I went home and fell into my familiar research/decision-fatigue rabbit hole. A couple of hours later, my husband John walked by and asked, "Don't we already have at least three calendars we don't use consistently?" He wasn't wrong.
While it looked like I was searching for a better tool, what I was really longing for was a better way to live inside my time.
That longing sat at the heart of John's sermon last Sunday, which launched our latest worship series, A Beautiful Year, setting a spiritual framework for the year ahead. He named a truth many of us carry without saying out loud. We spend a lot of time asking what we are doing with our lives and where we are headed next. Those questions matter. But alongside them there are others we rarely slow down enough to ask: How do we notice time as it passes? How do we learn to cherish the days and seasons that shape our lives?
In a world that often feels heavy, the solution is usually to move faster or find better systems. New year, new planner, new resolve. But the problem may not be the calendar we use. It may be the way we think about time itself.
The author, cultural commentator, and theologian Diana Butler Bass reminds us that the way we tell time shapes the way we live. She suggests paying attention to the cycles of the Christian year. This calendar offers a way of living in time that is less about control and accomplishment and more about meaning and attention. Through its seasons, it tells the story of God's deep connection with the world, helping us hold both grief and joy and offering enough beauty, honesty, and hope to keep going when life feels hard.
It is an invitation to live differently in time, especially in moments like these. Rather than being driven by crisis cycles, outrage, or exhaustion, the Christian year moves through the rhythms of waiting, incarnation, suffering, renewal, and hope. These seasons do not deny the pain of the world. They teach us how to stay present to it without losing our souls.
As I look at this world that is both wonderful and wounded, I am thankful for the wisdom the cycles of the church year that have helped me live faithfully in so many seasons. As Bass says, these seasons return year after year not because nothing changes, but because we do.

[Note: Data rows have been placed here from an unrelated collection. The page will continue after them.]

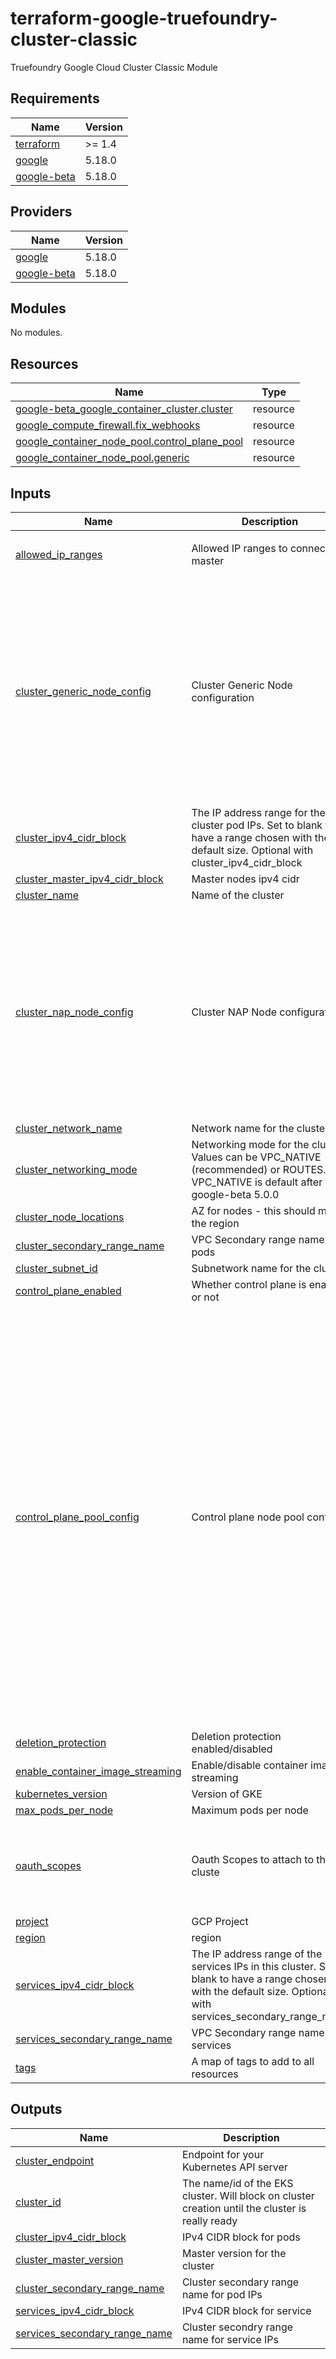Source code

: # terraform-google-truefoundry-cluster-classic
Truefoundry Google Cloud Cluster Classic Module

<!-- BEGIN_TF_DOCS -->
## Requirements

| Name | Version |
|------|---------|
| <a name="requirement_terraform"></a> [terraform](#requirement\_terraform) | >= 1.4 |
| <a name="requirement_google"></a> [google](#requirement\_google) | 5.18.0 |
| <a name="requirement_google-beta"></a> [google-beta](#requirement\_google-beta) | 5.18.0 |

## Providers

| Name | Version |
|------|---------|
| <a name="provider_google"></a> [google](#provider\_google) | 5.18.0 |
| <a name="provider_google-beta"></a> [google-beta](#provider\_google-beta) | 5.18.0 |

## Modules

No modules.

## Resources

| Name | Type |
|------|------|
| [google-beta_google_container_cluster.cluster](https://registry.terraform.io/providers/hashicorp/google-beta/5.18.0/docs/resources/google_container_cluster) | resource |
| [google_compute_firewall.fix_webhooks](https://registry.terraform.io/providers/hashicorp/google/5.18.0/docs/resources/compute_firewall) | resource |
| [google_container_node_pool.control_plane_pool](https://registry.terraform.io/providers/hashicorp/google/5.18.0/docs/resources/container_node_pool) | resource |
| [google_container_node_pool.generic](https://registry.terraform.io/providers/hashicorp/google/5.18.0/docs/resources/container_node_pool) | resource |

## Inputs

| Name | Description | Type | Default | Required |
|------|-------------|------|---------|:--------:|
| <a name="input_allowed_ip_ranges"></a> [allowed\_ip\_ranges](#input\_allowed\_ip\_ranges) | Allowed IP ranges to connect to master | `list(string)` | <pre>[<br>  "0.0.0.0/0"<br>]</pre> | no |
| <a name="input_cluster_generic_node_config"></a> [cluster\_generic\_node\_config](#input\_cluster\_generic\_node\_config) | Cluster Generic Node configuration | <pre>object({<br>    disk_size_gb                  = optional(string, "100")<br>    disk_type                     = optional(string, "pd-balanced")<br>    machine_type                  = optional(string, "e2-medium")<br>    enable_secure_boot            = optional(bool, true)<br>    enable_integrity_monitoring   = optional(bool, true)<br>    auto_repair                   = optional(bool, true)<br>    auto_upgrade                  = optional(bool, true)<br>    node_count                    = optional(number, 1)<br>    workload_metadata_config_mode = optional(string, "GKE_METADATA")<br>    service_account               = optional(string, "default")<br>    preemptible                   = optional(bool, false)<br>    spot                          = optional(bool, true)<br>  })</pre> | `{}` | no |
| <a name="input_cluster_ipv4_cidr_block"></a> [cluster\_ipv4\_cidr\_block](#input\_cluster\_ipv4\_cidr\_block) | The IP address range for the cluster pod IPs. Set to blank to have a range chosen with the default size. Optional with cluster\_ipv4\_cidr\_block | `string` | `""` | no |
| <a name="input_cluster_master_ipv4_cidr_block"></a> [cluster\_master\_ipv4\_cidr\_block](#input\_cluster\_master\_ipv4\_cidr\_block) | Master nodes ipv4 cidr | `string` | n/a | yes |
| <a name="input_cluster_name"></a> [cluster\_name](#input\_cluster\_name) | Name of the cluster | `string` | n/a | yes |
| <a name="input_cluster_nap_node_config"></a> [cluster\_nap\_node\_config](#input\_cluster\_nap\_node\_config) | Cluster NAP Node configuration | <pre>object({<br>    disk_size_gb                = optional(string, "300")<br>    disk_type                   = optional(string, "pd-balanced")<br>    enable_secure_boot          = optional(bool, true)<br>    enable_integrity_monitoring = optional(bool, true)<br>    autoscaling_profile         = optional(string, "OPTIMIZE_UTILIZATION")<br>    max_cpu                     = optional(number, 1024)<br>    max_memory                  = optional(number, 8172)<br>    auto_repair                 = optional(bool, true)<br>    auto_upgrade                = optional(bool, true)<br>    max_surge                   = optional(number, 1)<br>    max_unavailable             = optional(number, 0)<br>  })</pre> | `{}` | no |
| <a name="input_cluster_network_name"></a> [cluster\_network\_name](#input\_cluster\_network\_name) | Network name for the cluster | `string` | n/a | yes |
| <a name="input_cluster_networking_mode"></a> [cluster\_networking\_mode](#input\_cluster\_networking\_mode) | Networking mode for the cluster. Values can be VPC\_NATIVE (recommended) or ROUTES. VPC\_NATIVE is default after google-beta 5.0.0 | `string` | `"VPC_NATIVE"` | no |
| <a name="input_cluster_node_locations"></a> [cluster\_node\_locations](#input\_cluster\_node\_locations) | AZ for nodes - this should match the region | `list(string)` | n/a | yes |
| <a name="input_cluster_secondary_range_name"></a> [cluster\_secondary\_range\_name](#input\_cluster\_secondary\_range\_name) | VPC Secondary range name for pods | `string` | `"notpods"` | no |
| <a name="input_cluster_subnet_id"></a> [cluster\_subnet\_id](#input\_cluster\_subnet\_id) | Subnetwork name for the cluster. | `string` | n/a | yes |
| <a name="input_control_plane_enabled"></a> [control\_plane\_enabled](#input\_control\_plane\_enabled) | Whether control plane is enabled or not | `bool` | `false` | no |
| <a name="input_control_plane_pool_config"></a> [control\_plane\_pool\_config](#input\_control\_plane\_pool\_config) | Control plane node pool config | <pre>object({<br>    disk_size_gb = optional(string, "100")<br>    disk_type    = optional(string, "pd-balanced")<br>    machine_type = optional(string, "e2-medium")<br>    autoscaling = optional(object({<br>      min_node_count  = optional(number, 1)<br>      max_node_count  = optional(number, 2)<br>      location_policy = optional(string, "BALANCED")<br>    }), {})<br>    enable_secure_boot            = optional(bool, true)<br>    enable_integrity_monitoring   = optional(bool, true)<br>    auto_repair                   = optional(bool, true)<br>    auto_upgrade                  = optional(bool, true)<br>    workload_metadata_config_mode = optional(string, "GKE_METADATA")<br>    service_account               = optional(string, "default")<br>    labels = optional(map(string), {<br>      "class.truefoundry.io/component" = "control-plane"<br>    })<br>    taints = optional(object(<br>      {<br>        key    = optional(string, "class.truefoundry.io/component")<br>        value  = optional(string, "control-plane")<br>        effect = optional(string, "NO_SCHEDULE")<br>      }<br>    ), {})<br>    preemptible = optional(bool, false)<br>    spot        = optional(bool, true)<br>  })</pre> | `{}` | no |
| <a name="input_deletion_protection"></a> [deletion\_protection](#input\_deletion\_protection) | Deletion protection enabled/disabled | `bool` | `false` | no |
| <a name="input_enable_container_image_streaming"></a> [enable\_container\_image\_streaming](#input\_enable\_container\_image\_streaming) | Enable/disable container image streaming | `bool` | `true` | no |
| <a name="input_kubernetes_version"></a> [kubernetes\_version](#input\_kubernetes\_version) | Version of GKE | `string` | `"1.28"` | no |
| <a name="input_max_pods_per_node"></a> [max\_pods\_per\_node](#input\_max\_pods\_per\_node) | Maximum pods per node | `string` | `"32"` | no |
| <a name="input_oauth_scopes"></a> [oauth\_scopes](#input\_oauth\_scopes) | Oauth Scopes to attach to the cluste | `list(string)` | <pre>[<br>  "https://www.googleapis.com/auth/cloud-platform",<br>  "https://www.googleapis.com/auth/devstorage.read_only",<br>  "https://www.googleapis.com/auth/logging.write",<br>  "https://www.googleapis.com/auth/monitoring",<br>  "https://www.googleapis.com/auth/service.management.readonly",<br>  "https://www.googleapis.com/auth/servicecontrol",<br>  "https://www.googleapis.com/auth/trace.append"<br>]</pre> | no |
| <a name="input_project"></a> [project](#input\_project) | GCP Project | `string` | n/a | yes |
| <a name="input_region"></a> [region](#input\_region) | region | `string` | n/a | yes |
| <a name="input_services_ipv4_cidr_block"></a> [services\_ipv4\_cidr\_block](#input\_services\_ipv4\_cidr\_block) | The IP address range of the services IPs in this cluster. Set to blank to have a range chosen with the default size. Optional with services\_secondary\_range\_name | `string` | `""` | no |
| <a name="input_services_secondary_range_name"></a> [services\_secondary\_range\_name](#input\_services\_secondary\_range\_name) | VPC Secondary range name for services | `string` | `""` | no |
| <a name="input_tags"></a> [tags](#input\_tags) | A map of tags to add to all resources | `map(string)` | `{}` | no |

## Outputs

| Name | Description |
|------|-------------|
| <a name="output_cluster_endpoint"></a> [cluster\_endpoint](#output\_cluster\_endpoint) | Endpoint for your Kubernetes API server |
| <a name="output_cluster_id"></a> [cluster\_id](#output\_cluster\_id) | The name/id of the EKS cluster. Will block on cluster creation until the cluster is really ready |
| <a name="output_cluster_ipv4_cidr_block"></a> [cluster\_ipv4\_cidr\_block](#output\_cluster\_ipv4\_cidr\_block) | IPv4 CIDR block for pods |
| <a name="output_cluster_master_version"></a> [cluster\_master\_version](#output\_cluster\_master\_version) | Master version for the cluster |
| <a name="output_cluster_secondary_range_name"></a> [cluster\_secondary\_range\_name](#output\_cluster\_secondary\_range\_name) | Cluster secondary range name for pod IPs |
| <a name="output_services_ipv4_cidr_block"></a> [services\_ipv4\_cidr\_block](#output\_services\_ipv4\_cidr\_block) | IPv4 CIDR block for service |
| <a name="output_services_secondary_range_name"></a> [services\_secondary\_range\_name](#output\_services\_secondary\_range\_name) | Cluster secondry range name for service IPs |
<!-- END_TF_DOCS -->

So what time is it? Well, the church calls the season we are in right now Epiphany. It is a season of seeing and it invites us to notice where light breaks through ordinary days and to trust that what we pay attention to will shape how we live. Over the coming weeks we will draw from stories found in the gospel of Matthew to practice that kind of seeing together.
This year, we are not chasing a better system. We are learning a better rhythm. One that helps us live honestly, love generously, and stay awake to the light already among us. This is how a beautiful year begins.